> What the exercise asks
In the data below, one line contains "Each platform has" and a later one contains "falling or jumping.". Print both, with every line between them, exactly and alone.

> Data extracts

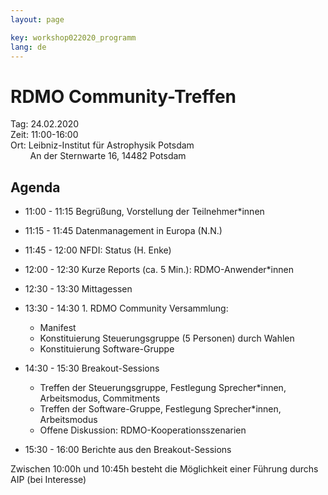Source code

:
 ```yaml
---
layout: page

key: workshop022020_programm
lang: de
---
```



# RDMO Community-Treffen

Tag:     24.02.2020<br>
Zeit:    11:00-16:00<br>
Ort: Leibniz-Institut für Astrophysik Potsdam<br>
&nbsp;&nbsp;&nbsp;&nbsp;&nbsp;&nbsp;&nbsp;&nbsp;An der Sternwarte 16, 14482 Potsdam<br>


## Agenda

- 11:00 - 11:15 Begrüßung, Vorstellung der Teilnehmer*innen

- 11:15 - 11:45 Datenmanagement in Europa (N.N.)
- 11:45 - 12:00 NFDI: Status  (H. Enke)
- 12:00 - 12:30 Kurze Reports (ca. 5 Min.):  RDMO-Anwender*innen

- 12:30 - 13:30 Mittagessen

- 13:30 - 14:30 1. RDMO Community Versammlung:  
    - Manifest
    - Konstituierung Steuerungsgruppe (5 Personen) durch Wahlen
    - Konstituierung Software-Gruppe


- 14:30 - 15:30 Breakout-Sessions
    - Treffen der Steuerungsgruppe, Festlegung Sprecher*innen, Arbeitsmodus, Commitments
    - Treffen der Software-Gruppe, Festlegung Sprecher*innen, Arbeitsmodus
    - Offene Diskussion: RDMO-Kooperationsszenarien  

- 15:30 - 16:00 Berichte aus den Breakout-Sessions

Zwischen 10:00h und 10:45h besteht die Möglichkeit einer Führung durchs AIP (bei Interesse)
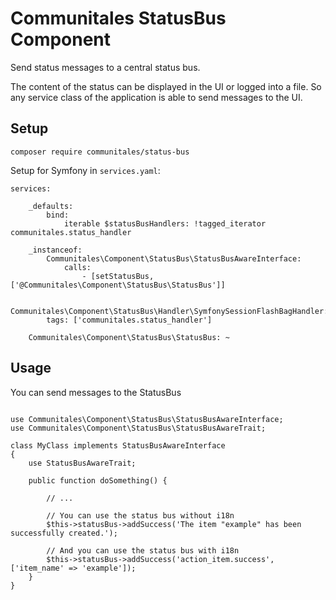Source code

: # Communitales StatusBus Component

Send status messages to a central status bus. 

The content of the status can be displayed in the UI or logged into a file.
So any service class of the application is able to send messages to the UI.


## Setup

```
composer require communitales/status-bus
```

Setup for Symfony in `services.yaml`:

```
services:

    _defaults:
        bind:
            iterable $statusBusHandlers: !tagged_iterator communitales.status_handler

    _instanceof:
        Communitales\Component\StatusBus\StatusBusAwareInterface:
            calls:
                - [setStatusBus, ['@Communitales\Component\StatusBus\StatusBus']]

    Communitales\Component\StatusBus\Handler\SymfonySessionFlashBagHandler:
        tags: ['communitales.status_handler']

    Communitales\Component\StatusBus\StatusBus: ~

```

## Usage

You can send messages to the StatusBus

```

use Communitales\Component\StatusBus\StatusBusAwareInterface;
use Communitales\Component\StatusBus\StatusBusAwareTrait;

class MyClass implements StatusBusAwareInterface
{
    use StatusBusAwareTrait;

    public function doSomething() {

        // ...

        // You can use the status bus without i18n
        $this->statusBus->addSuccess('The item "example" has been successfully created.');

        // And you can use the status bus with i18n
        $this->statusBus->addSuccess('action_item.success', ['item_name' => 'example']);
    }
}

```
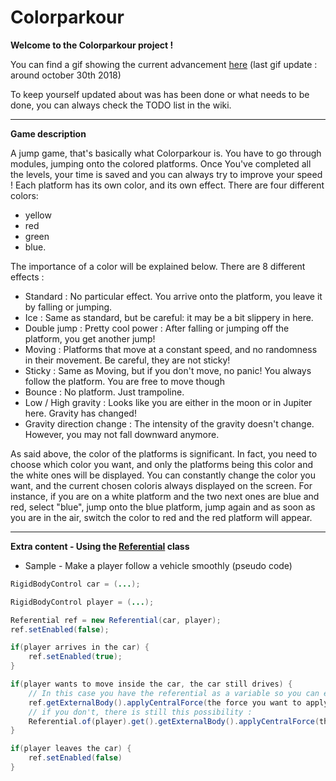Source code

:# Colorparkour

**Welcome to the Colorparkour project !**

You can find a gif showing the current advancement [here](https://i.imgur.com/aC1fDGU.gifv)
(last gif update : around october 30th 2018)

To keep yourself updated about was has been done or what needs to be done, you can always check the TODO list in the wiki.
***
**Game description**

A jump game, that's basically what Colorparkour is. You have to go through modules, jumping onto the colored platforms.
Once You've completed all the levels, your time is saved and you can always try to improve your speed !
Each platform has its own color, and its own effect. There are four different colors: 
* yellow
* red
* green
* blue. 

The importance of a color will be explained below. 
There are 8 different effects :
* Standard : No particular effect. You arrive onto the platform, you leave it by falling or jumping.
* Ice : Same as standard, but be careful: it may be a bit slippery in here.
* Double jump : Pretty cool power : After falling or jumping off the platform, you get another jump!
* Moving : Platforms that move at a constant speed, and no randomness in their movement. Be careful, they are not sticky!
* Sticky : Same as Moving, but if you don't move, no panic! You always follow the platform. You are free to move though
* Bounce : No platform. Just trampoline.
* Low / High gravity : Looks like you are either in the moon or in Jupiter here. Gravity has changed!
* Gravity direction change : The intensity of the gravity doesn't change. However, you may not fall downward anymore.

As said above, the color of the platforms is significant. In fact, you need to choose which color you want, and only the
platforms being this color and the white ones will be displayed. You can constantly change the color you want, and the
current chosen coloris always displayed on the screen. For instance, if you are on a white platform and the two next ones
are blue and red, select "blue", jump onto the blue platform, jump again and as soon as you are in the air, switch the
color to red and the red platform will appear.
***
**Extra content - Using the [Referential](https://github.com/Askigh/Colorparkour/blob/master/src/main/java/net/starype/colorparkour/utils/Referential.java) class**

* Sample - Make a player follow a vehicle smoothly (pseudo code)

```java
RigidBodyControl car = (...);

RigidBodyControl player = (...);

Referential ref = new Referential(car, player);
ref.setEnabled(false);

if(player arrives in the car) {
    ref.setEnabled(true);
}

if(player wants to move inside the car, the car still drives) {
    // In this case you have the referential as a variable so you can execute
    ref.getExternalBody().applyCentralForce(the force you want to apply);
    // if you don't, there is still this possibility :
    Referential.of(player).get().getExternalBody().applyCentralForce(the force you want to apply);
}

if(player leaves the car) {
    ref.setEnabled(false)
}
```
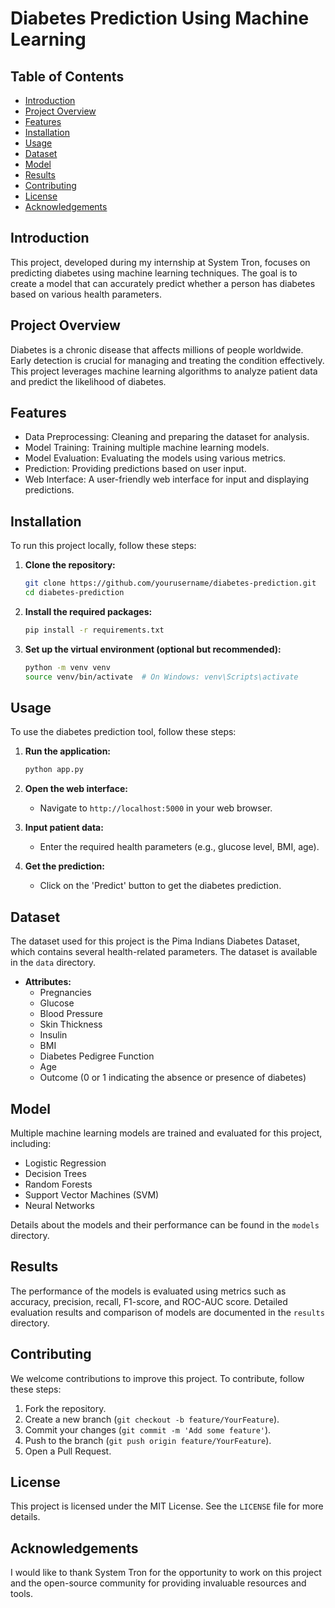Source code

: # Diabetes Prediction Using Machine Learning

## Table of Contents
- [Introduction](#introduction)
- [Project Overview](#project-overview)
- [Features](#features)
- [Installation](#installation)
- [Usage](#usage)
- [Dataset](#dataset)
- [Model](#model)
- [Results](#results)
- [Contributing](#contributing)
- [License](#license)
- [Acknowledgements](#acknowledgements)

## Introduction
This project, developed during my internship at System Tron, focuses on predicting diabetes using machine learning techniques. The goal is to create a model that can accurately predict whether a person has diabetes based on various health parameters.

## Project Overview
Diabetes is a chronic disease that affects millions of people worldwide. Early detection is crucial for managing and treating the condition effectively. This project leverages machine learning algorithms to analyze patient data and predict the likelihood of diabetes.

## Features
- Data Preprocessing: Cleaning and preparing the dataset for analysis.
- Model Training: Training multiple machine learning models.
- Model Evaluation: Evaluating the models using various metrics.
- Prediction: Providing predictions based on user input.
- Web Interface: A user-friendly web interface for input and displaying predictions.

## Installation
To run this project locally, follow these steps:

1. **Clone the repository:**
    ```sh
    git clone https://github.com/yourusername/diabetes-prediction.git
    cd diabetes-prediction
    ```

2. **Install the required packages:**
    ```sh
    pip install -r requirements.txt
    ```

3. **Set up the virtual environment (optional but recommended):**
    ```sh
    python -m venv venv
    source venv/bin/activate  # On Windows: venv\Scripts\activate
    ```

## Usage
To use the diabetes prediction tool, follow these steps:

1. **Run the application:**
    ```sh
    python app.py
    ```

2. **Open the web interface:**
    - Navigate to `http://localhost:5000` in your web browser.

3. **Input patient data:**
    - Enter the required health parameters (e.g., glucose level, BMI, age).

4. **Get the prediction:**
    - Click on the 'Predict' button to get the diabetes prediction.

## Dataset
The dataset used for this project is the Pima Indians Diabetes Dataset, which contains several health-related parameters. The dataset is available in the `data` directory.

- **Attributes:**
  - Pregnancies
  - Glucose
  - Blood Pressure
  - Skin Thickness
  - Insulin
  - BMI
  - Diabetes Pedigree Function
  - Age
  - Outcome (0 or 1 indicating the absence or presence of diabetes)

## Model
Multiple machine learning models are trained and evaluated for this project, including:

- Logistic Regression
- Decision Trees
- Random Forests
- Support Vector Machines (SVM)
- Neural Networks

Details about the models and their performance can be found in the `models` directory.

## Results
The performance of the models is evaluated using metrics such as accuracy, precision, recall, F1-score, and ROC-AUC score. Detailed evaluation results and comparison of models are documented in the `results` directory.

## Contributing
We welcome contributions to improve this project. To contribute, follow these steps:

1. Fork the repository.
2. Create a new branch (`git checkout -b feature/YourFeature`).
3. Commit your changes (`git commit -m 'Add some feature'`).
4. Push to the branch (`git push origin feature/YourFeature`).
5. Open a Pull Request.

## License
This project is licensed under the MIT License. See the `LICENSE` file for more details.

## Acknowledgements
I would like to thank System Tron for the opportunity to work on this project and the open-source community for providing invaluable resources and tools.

> Finished task
Each platform has its own color, and its own effect. There are four different colors: 
* yellow
* red
* green
* blue. 

The importance of a color will be explained below. 
There are 8 different effects :
* Standard : No particular effect. You arrive onto the platform, you leave it by falling or jumping.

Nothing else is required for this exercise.